** Opening Given data block **

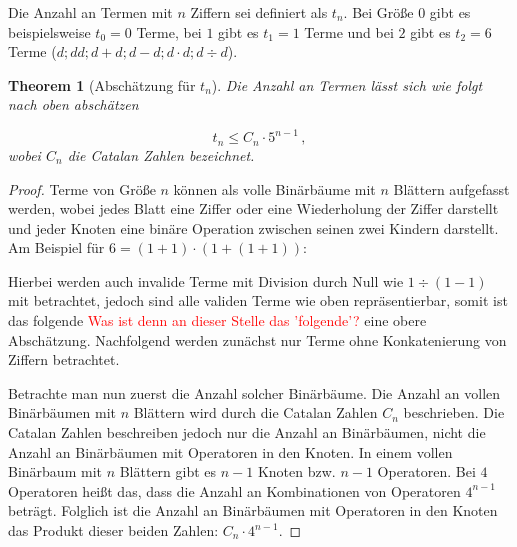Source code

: \documentclass{article}
\newtheorem{theorem}{Theorem}[section]
\theoremstyle{nonumberplain}
\newtheorem{proof}{Beweis}
\begin{document}
Die Anzahl an Termen mit \(n\) Ziffern sei definiert als \(t_n\).
Bei Größe \(0\) gibt es beispielsweise \(t_0 = 0\) Terme, bei \(1\) gibt es \(t_1 = 1\) Terme und bei \(2\) gibt es \(t_2 = 6\) Terme (\(d; dd; d+d; d-d; d \cdot d; d \div d\)).

\begin{theorem}[Abschätzung für \(t_n\)]\label{theorem:tn_bound}
    Die Anzahl an Termen lässt sich wie folgt nach oben abschätzen

        \[t_n \leq C_n \cdot 5^{n-1}\,,\]
     wobei \(C_n\) die Catalan Zahlen bezeichnet.
\end{theorem}
\begin{proof}
    Terme von Größe \(n\) können als volle Binärbäume mit \(n\) Blättern aufgefasst werden, wobei jedes Blatt eine Ziffer oder eine Wiederholung der Ziffer darstellt und jeder Knoten eine binäre Operation zwischen seinen zwei Kindern darstellt.
    Am Beispiel für \(6 = (1+1)\cdot(1+(1+1))\):
    \begin{center}
    \end{center}
    Hierbei werden auch invalide Terme mit Division durch Null wie \(1 \div (1-1)\) mit betrachtet, jedoch sind alle validen Terme wie oben repräsentierbar, somit ist das folgende \textcolor{red}{Was ist denn an dieser Stelle das 'folgende'?} eine obere Abschätzung.
    Nachfolgend werden zunächst nur Terme ohne Konkatenierung von Ziffern betrachtet.

    Betrachte man nun zuerst die Anzahl solcher Binärbäume.
    Die Anzahl an vollen Binärbäumen mit \(n\) Blättern wird durch die Catalan Zahlen \(C_n\) beschrieben.
    Die Catalan Zahlen beschreiben jedoch nur die Anzahl an Binärbäumen, nicht die Anzahl an Binärbäumen mit Operatoren in den Knoten.
    In einem vollen Binärbaum mit \(n\) Blättern gibt es \(n-1\) Knoten bzw. \(n-1\) Operatoren.
    Bei \(4\) Operatoren heißt das, dass die Anzahl an Kombinationen von Operatoren \(4^{n-1}\) beträgt.
    Folglich ist die Anzahl an Binärbäumen mit Operatoren in den Knoten das Produkt dieser beiden Zahlen: \(C_n \cdot 4^{n-1}\).


\end{proof}
\end{document}
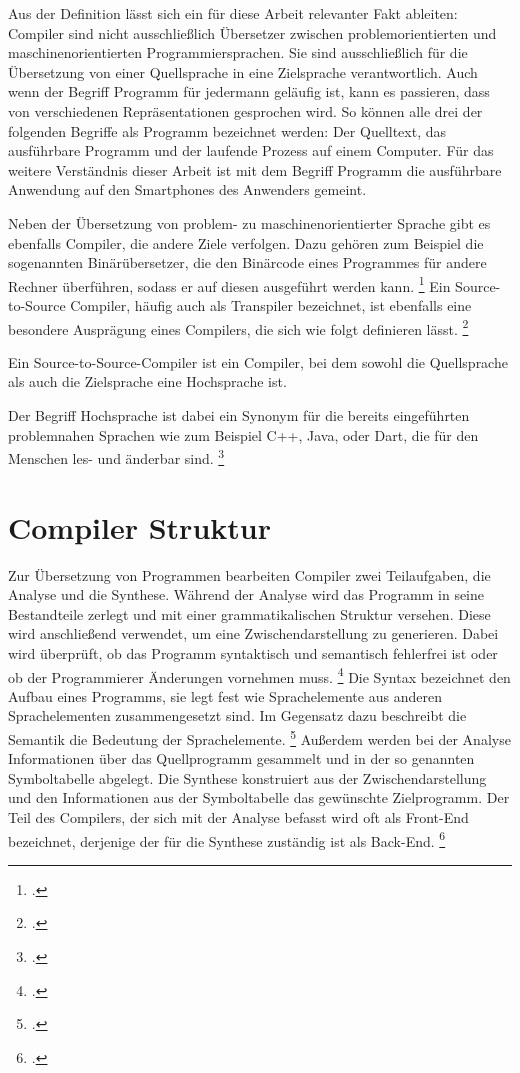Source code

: Aus der Definition lässt sich ein für diese Arbeit relevanter Fakt ableiten: Compiler sind nicht ausschließlich Übersetzer zwischen problemorientierten und maschinenorientierten Programmiersprachen.  Sie sind ausschließlich für die Übersetzung von einer Quellsprache in eine Zielsprache verantwortlich.  Auch wenn der Begriff Programm für jedermann geläufig ist,  kann es  passieren,  dass von verschiedenen Repräsentationen gesprochen wird.  So können alle drei der folgenden Begriffe als Programm bezeichnet werden: Der Quelltext,  das ausführbare Programm und der laufende Prozess auf einem Computer.  Für das weitere Verständnis dieser Arbeit ist mit dem Begriff Programm die ausführbare Anwendung auf den Smartphones des Anwenders gemeint.  

Neben der Übersetzung von problem- zu maschinenorientierter Sprache gibt es ebenfalls Compiler, die andere Ziele verfolgen. Dazu gehören zum Beispiel die sogenannten Binärübersetzer,  die den Binärcode eines Programmes für andere Rechner überführen,  sodass er auf diesen ausgeführt werden kann.  \footcite[Vgl.][S. 27]{Ullmann2008} Ein
Source-to-Source Compiler,  häufig auch als \glqq Transpiler\grqq{} bezeichnet,  ist ebenfalls eine besondere Ausprägung eines Compilers, die sich wie folgt definieren lässt.  \footcite[Vgl.][S. 1629]{IJCSIT2015}
\begin{Def}
Ein Source-to-Source-Compiler ist ein Compiler, bei dem sowohl die Quellsprache als auch die Zielsprache eine Hochsprache ist.
\end{Def}
\vspace{-1em}

Der Begriff Hochsprache ist dabei ein Synonym für die bereits eingeführten problemnahen Sprachen wie zum Beispiel C++,  Java,  \Csharp{} oder Dart,  die für den Menschen les- und änderbar sind. \footcite[Vgl.][S. 9]{Eisenecker2008} 

\section{Compiler Struktur}
Zur Übersetzung von Programmen bearbeiten Compiler zwei Teilaufgaben,  die Analyse und die Synthese. Während der Analyse wird das Programm in seine Bestandteile zerlegt und mit einer grammatikalischen Struktur versehen. Diese wird anschließend verwendet, um eine Zwischendarstellung zu generieren.  Dabei wird überprüft, ob das Programm syntaktisch und semantisch fehlerfrei ist oder ob der Programmierer Änderungen vornehmen muss. \footcite[Vgl.][S. 6f]{Ullmann2008} Die Syntax bezeichnet den Aufbau eines Programms,  sie legt fest wie Sprachelemente aus anderen Sprachelementen zusammengesetzt sind.  Im Gegensatz dazu beschreibt die Semantik die Bedeutung der Sprachelemente. \footcite[Vgl.][S. 36]{Schneider1975}  Außerdem werden bei der Analyse Informationen über das Quellprogramm gesammelt und in der so genannten Symboltabelle abgelegt.  Die Synthese konstruiert aus der Zwischendarstellung und den Informationen aus der Symboltabelle das gewünschte Zielprogramm.  Der Teil des Compilers, der sich mit der Analyse befasst wird oft als Front-End bezeichnet, derjenige der für die Synthese zuständig ist als Back-End.  \footcite[Vgl.][S. 6f]{Ullmann2008}

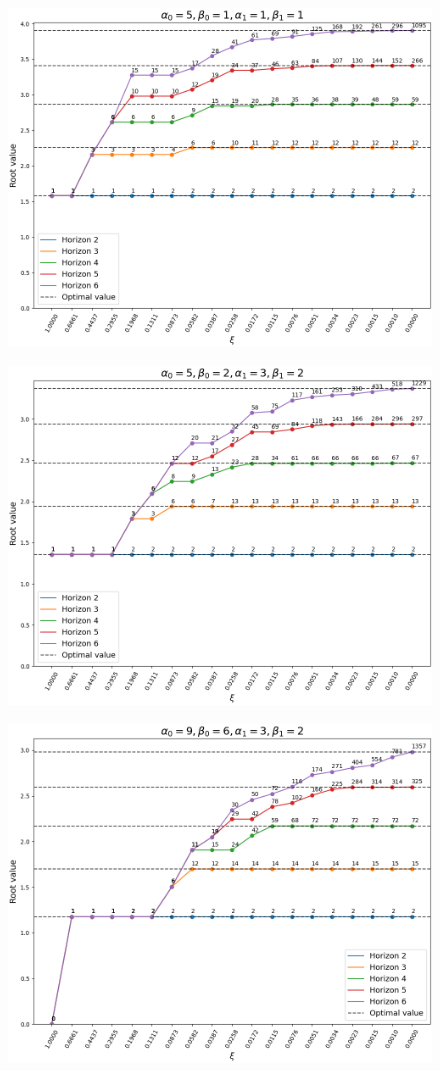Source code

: \documentclass{article}
\begin{document}
\begin{figure}[ht!]
    \centering
    \includegraphics[width=.8\textwidth]{../data/convergence/xi/alpha05_beta01_alpha11_beta11.png}
\end{figure}
\begin{figure}[ht!]
    \centering
    \includegraphics[width=.8\textwidth]{../data/convergence/xi/alpha05_beta02_alpha13_beta12.png}
\end{figure}
\begin{figure}[ht!]
    \centering
    \includegraphics[width=.8\textwidth]{../data/convergence/xi/alpha09_beta06_alpha13_beta12.png}
\end{figure}
\end{document}
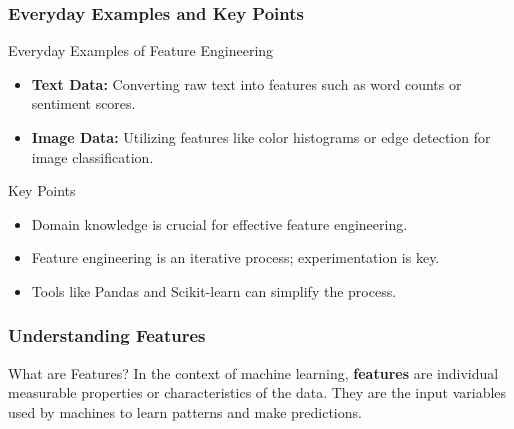 \documentclass[aspectratio=169]{beamer}
\begin{document}
\begin{frame}[fragile]
    \frametitle{Everyday Examples and Key Points}
    \begin{block}{Everyday Examples of Feature Engineering}
        \begin{itemize}
            \item \textbf{Text Data:} Converting raw text into features such as word counts or sentiment scores.
            \item \textbf{Image Data:} Utilizing features like color histograms or edge detection for image classification.
        \end{itemize}
    \end{block}
    \begin{block}{Key Points}
        \begin{itemize}
            \item Domain knowledge is crucial for effective feature engineering.
            \item Feature engineering is an iterative process; experimentation is key.
            \item Tools like Pandas and Scikit-learn can simplify the process.
        \end{itemize}
    \end{block}
\end{frame}

\begin{frame}[fragile]
    \frametitle{Understanding Features}
    \begin{block}{What are Features?}
        In the context of machine learning, \textbf{features} are individual measurable properties or characteristics of the data. They are the input variables used by machines to learn patterns and make predictions.
    \end{block}
\end{frame}
\end{document}
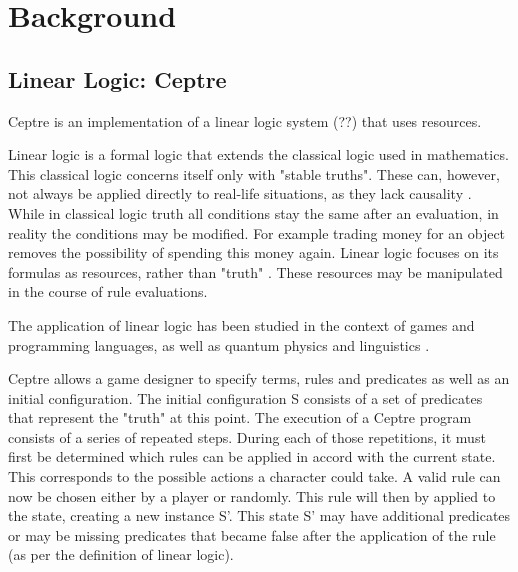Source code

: \section{Background} \label{background}

\subsection{Linear Logic: Ceptre} \label{linear_logic}

Ceptre is an implementation of a linear logic system (??) that uses resources.

Linear logic is a formal logic that extends the classical logic used in mathematics.
This classical logic concerns itself only with "stable truths".
These can, however, not always be applied directly to real-life situations, as they lack causality \cite{girard_1995}.
While in classical logic truth all conditions stay the same after an evaluation, in reality the conditions may be modified.
For example trading money for an object removes the possibility of spending this money again.
Linear logic focuses on its formulas as resources, rather than "truth" \cite{sep-logic-linear}.
These resources may be manipulated in the course of rule evaluations.

The application of linear logic has been studied in the context of games and programming languages, as well as quantum physics and linguistics \cite{sep-logic-linear}. 

Ceptre allows a game designer to specify terms, rules and predicates as well as an initial configuration.
The initial configuration S consists of a set of predicates that represent the "truth" at this point.
The execution of a Ceptre program consists of a series of repeated steps.
During each of those repetitions, it must first be determined which rules can be applied in accord with the current state.
This corresponds to the possible actions a character could take.
A valid rule can now be chosen either by a player or randomly. 
This rule will then by applied to the state, creating a new instance S'.
This state S' may have additional predicates or may be missing predicates that became false after the application of the rule (as per the definition of linear logic).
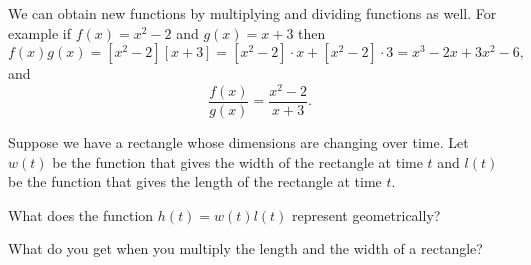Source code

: \documentclass{ximera}
\begin{document}
We can obtain new functions by multiplying and dividing functions as well. 
For example if $f(x)=x^2-2$ and $g(x)=x+3$ then 
\[
f(x)g(x)=[x^2-2][x+3]=[x^2-2]\cdot x+[x^2-2]\cdot 3=x^3-2x+3x^2-6,
\]
and
\[
\frac{f(x)}{g(x)}=\frac{x^2-2}{x+3}.
\]


\begin{question}
Suppose we have a rectangle whose dimensions are changing over time. Let $w(t)$ be the function that gives the width of the rectangle at time $t$ and $l(t)$ be the function that gives the length of the rectangle at time $t$.

What does the function $h(t)=w(t)l(t)$ represent geometrically?

\begin{multipleChoice}
\end{multipleChoice}
\begin{hint}
What do you get when you multiply the length and the width of a rectangle? 
\end{hint}

\end{question}
\end{document}

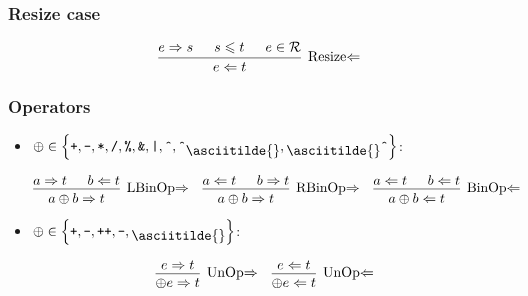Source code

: \documentclass{article}
\newcommand{\mytilde}{\raisebox{-.7ex}{\asciitilde{}}}
\newcommand{\binOp}{\ensuremath{\left\{
      \texttt{+}, \texttt{-}, \texttt{*}, \texttt{/}, \texttt{\%}, \texttt{\&},
      \texttt{|}, \texttt{\^{}}, \texttt{\^{}}\mytilde, \mytilde\texttt{\^{}}
      \right\}}}
\newcommand{\unOp}{\ensuremath{\left\{
      \texttt{+}, \texttt{-}, \texttt{++}, \texttt{--}, \mytilde
    \right\}}}
\renewcommand{\S}{\ensuremath{\Rightarrow}}
\newcommand{\C}{\ensuremath{\Leftarrow}}
\newcommand{\s}[2]{#1 \S{} #2}
\renewcommand{\c}[2]{#1 \C{} #2}
\begin{document}
\subsubsection*{Resize case}

\begin{equation*}
    \begin{prooftree}
        \hypo{\s{e}{s}}
        \hypo{s \leqslant t}
        \hypo{e \in \mathcal{R}}
        \infer3[Resize\C]{\c{e}{t}}
    \end{prooftree}
\end{equation*}

\subsubsection*{Operators}

\begin{itemize}[leftmargin=*]
    \setlength{\itemsep}{2em}

    \item $\oplus \in \binOp$:

          \begin{align*}
               &
              \begin{prooftree}
                  \hypo{\s{a}{t}}
                  \hypo{\c{b}{t}}
                  \infer2[LBinOp\S]{\s{a\oplus b}{t}}
              \end{prooftree}
               &
               &
              \begin{prooftree}
                  \hypo{\c{a}{t}}
                  \hypo{\s{b}{t}}
                  \infer2[RBinOp\S]{\s{a\oplus b}{t}}
              \end{prooftree}
               &
               &
              \begin{prooftree}
                  \hypo{\c{a}{t}}
                  \hypo{\c{b}{t}}
                  \infer2[BinOp\C]{\c{a\oplus b}{t}}
              \end{prooftree}
          \end{align*}

    \item $\oplus \in \unOp$:

          \begin{align*}
               &
              \begin{prooftree}
                  \hypo{\s{e}{t}}
                  \infer1[UnOp\S]{\s{\oplus e}{t}}
              \end{prooftree}
               &
               &
              \begin{prooftree}
                  \hypo{\c{e}{t}}
                  \infer1[UnOp\C]{\c{\oplus e}{t}}
              \end{prooftree}
          \end{align*}


\end{itemize}
\end{document}
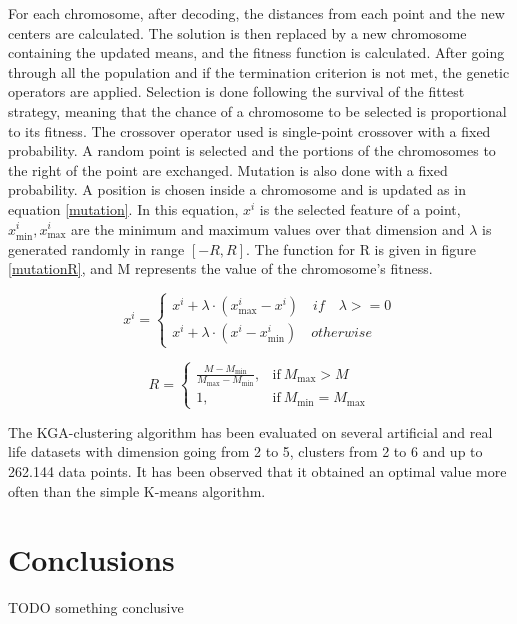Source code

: \documentclass[12pt]{article}
\begin{document}
	For each chromosome, after decoding, the distances from each point and the new centers are calculated. The solution is then replaced by a new chromosome containing the updated means, and the fitness function is calculated. After going through all the population and if the termination criterion is not met, the genetic operators are applied. Selection is done following the survival of the fittest strategy, meaning that the chance of a chromosome to be selected is proportional to its fitness. The crossover operator used is single-point crossover with a fixed probability. A random point is selected and the portions of the chromosomes to the right of the point are exchanged. Mutation is also done with a fixed probability. A position is chosen inside a chromosome and is updated as in equation \ref{mutation}. In this equation, \(x^i\) is the selected feature of a point, \(x_\mathrm{min}^i, x_\mathrm{max}^i\) are the minimum and maximum values over that dimension and $\lambda$ is generated randomly in range \([-R,R]\). The function for R is given in figure \ref{mutationR}, and M represents the value of the chromosome's fitness.
	
	\begin{equation}
		\label{mutation}
		x^i = 
		\begin{cases}
			x^i + \lambda \cdot (x_\mathrm{max}^i - x^i) \quad if \quad \lambda >= 0 \\
			x^i + \lambda \cdot (x^i - x_\mathrm{min}^i) \quad otherwise
		\end{cases} 
	\end{equation}
	
	\begin{equation}
	\label{mutationR}
		R =
			\begin{cases}
			\frac{M - M_\mathrm{min}}{M_\mathrm{max} - M_\mathrm{min}}, & \text{if}\ M_\mathrm{max} > M \\
			1, & \text{if}\ M_\mathrm{min} = M_\mathrm{max}
			\end{cases}
	\end{equation}
	
	The KGA-clustering algorithm has been evaluated on several artificial and real life datasets with dimension going from 2 to 5, clusters from 2 to 6 and up to 262.144 data points. It has been observed that it obtained an optimal value more often than the simple K-means algorithm.
	
	\section{Conclusions}
	TODO something conclusive
	
	\newpage
	
	
\end{document}
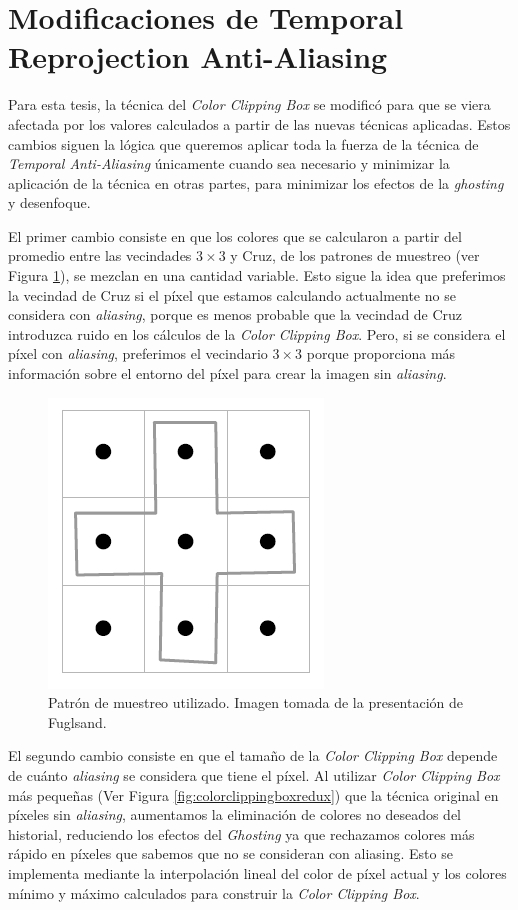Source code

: \documentclass[pregrado]{tesis-usb} %
\begin{document}
\section[Modificaciones de Temporal Reprojection Anti-Aliasing ]{Modificaciones de Temporal Reprojection Anti-Aliasing }
Para esta tesis, la técnica del \textit{Color Clipping Box} se modificó para que se viera afectada por los valores calculados a partir de las nuevas técnicas aplicadas. Estos cambios siguen la lógica que queremos aplicar toda la fuerza de la técnica de \textit{Temporal Anti-Aliasing} únicamente cuando sea necesario y minimizar la aplicación de la técnica en otras partes, para minimizar los efectos de la \textit{ghosting} y desenfoque.

El primer cambio consiste en que los colores que se calcularon a partir del promedio entre las vecindades $3\times 3$ y Cruz, de los patrones de muestreo (ver Figura \ref{fig:samplingpattern_2}), se mezclan en una cantidad variable. Esto sigue la idea que preferimos la vecindad de Cruz si el píxel que estamos calculando actualmente no se considera con \textit{aliasing}, porque es menos probable que la vecindad de Cruz introduzca ruido en los cálculos de la \textit{Color Clipping Box}. Pero, si se considera el píxel con \textit{aliasing}, preferimos el vecindario $3\times 3$ porque proporciona más información sobre el entorno del píxel para crear la imagen sin \textit{aliasing}. 

\begin{figure}[!hbt]
	\centering
	\includegraphics[scale=0.3]{images/sampling_pattern.png}
	\caption{Patrón de muestreo utilizado. Imagen tomada de la presentación de Fuglsand. \protect\cite{Fuglsand2016}}\label{fig:samplingpattern_2}
\end{figure}

El segundo cambio consiste en que el tamaño de la \textit{Color Clipping Box} depende de cuánto \textit{aliasing} se considera que tiene el píxel. Al utilizar \textit{Color Clipping Box} más pequeñas (Ver Figura \ref{fig:colorclippingboxredux}) que la técnica original en píxeles sin \textit{aliasing}, aumentamos la eliminación de colores no deseados del historial, reduciendo los efectos del \textit{Ghosting} ya que rechazamos colores más rápido en píxeles que sabemos que no se consideran con aliasing. Esto se implementa mediante la interpolación lineal del color de píxel actual y los colores mínimo y máximo calculados para construir la \textit{Color Clipping Box}.
\end{document}
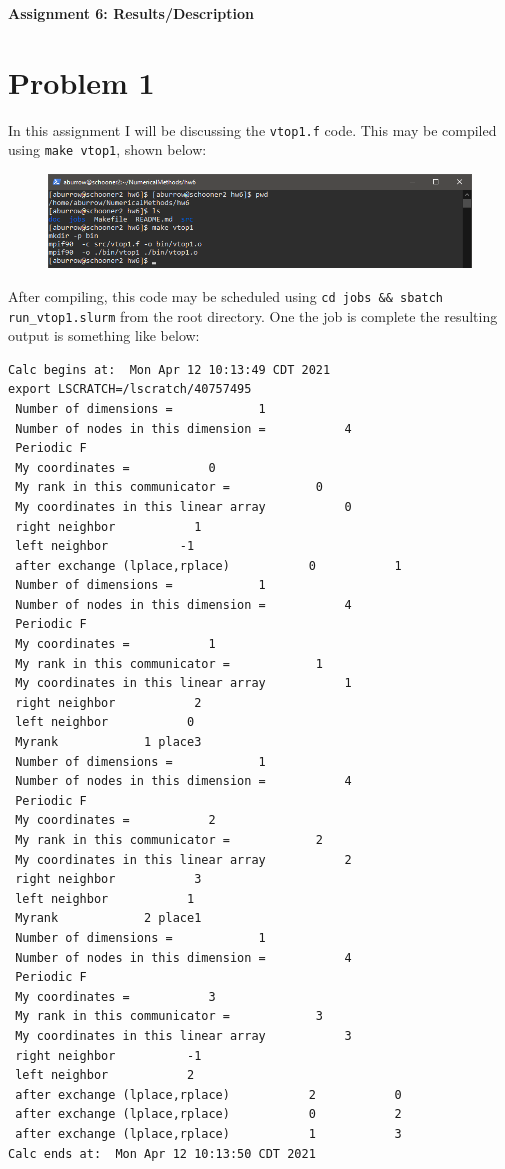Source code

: \documentclass[12pt]{article}
\begin{document}
\begin{center}\begin{LARGE}
\textbf{Assignment 6: Results/Description}
\end{LARGE}\end{center}

\section*{Problem 1}

In this assignment I will be discussing the \texttt{vtop1.f} code. This may be
compiled using \texttt{make vtop1}, shown below:
\begin{figure}[H]
    \centering
    \includegraphics[width=1\textwidth]{compile}
    \label{fig:compile}
\end{figure}
After compiling, this code may be scheduled using \texttt{cd jobs \&\& sbatch
run\_vtop1.slurm} from the root directory. One the job is complete the
resulting output is something like below:
\begin{verbatim}
Calc begins at:  Mon Apr 12 10:13:49 CDT 2021
export LSCRATCH=/lscratch/40757495
 Number of dimensions =            1
 Number of nodes in this dimension =           4
 Periodic F
 My coordinates =           0
 My rank in this communicator =            0
 My coordinates in this linear array           0
 right neighbor           1
 left neighbor          -1
 after exchange (lplace,rplace)           0           1
 Number of dimensions =            1
 Number of nodes in this dimension =           4
 Periodic F
 My coordinates =           1
 My rank in this communicator =            1
 My coordinates in this linear array           1
 right neighbor           2
 left neighbor           0
 Myrank            1 place3
 Number of dimensions =            1
 Number of nodes in this dimension =           4
 Periodic F
 My coordinates =           2
 My rank in this communicator =            2
 My coordinates in this linear array           2
 right neighbor           3
 left neighbor           1
 Myrank            2 place1
 Number of dimensions =            1
 Number of nodes in this dimension =           4
 Periodic F
 My coordinates =           3
 My rank in this communicator =            3
 My coordinates in this linear array           3
 right neighbor          -1
 left neighbor           2
 after exchange (lplace,rplace)           2           0
 after exchange (lplace,rplace)           0           2
 after exchange (lplace,rplace)           1           3
Calc ends at:  Mon Apr 12 10:13:50 CDT 2021
\end{verbatim}
\end{document}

** Closing Given data block **

● Required work: Show every line above in which the word "ensuremath" appears.

● Task output:
\newcommand{\binOp}{\ensuremath{\left\{
\newcommand{\unOp}{\ensuremath{\left\{
\renewcommand{\S}{\ensuremath{\Rightarrow}}
\newcommand{\C}{\ensuremath{\Leftarrow}}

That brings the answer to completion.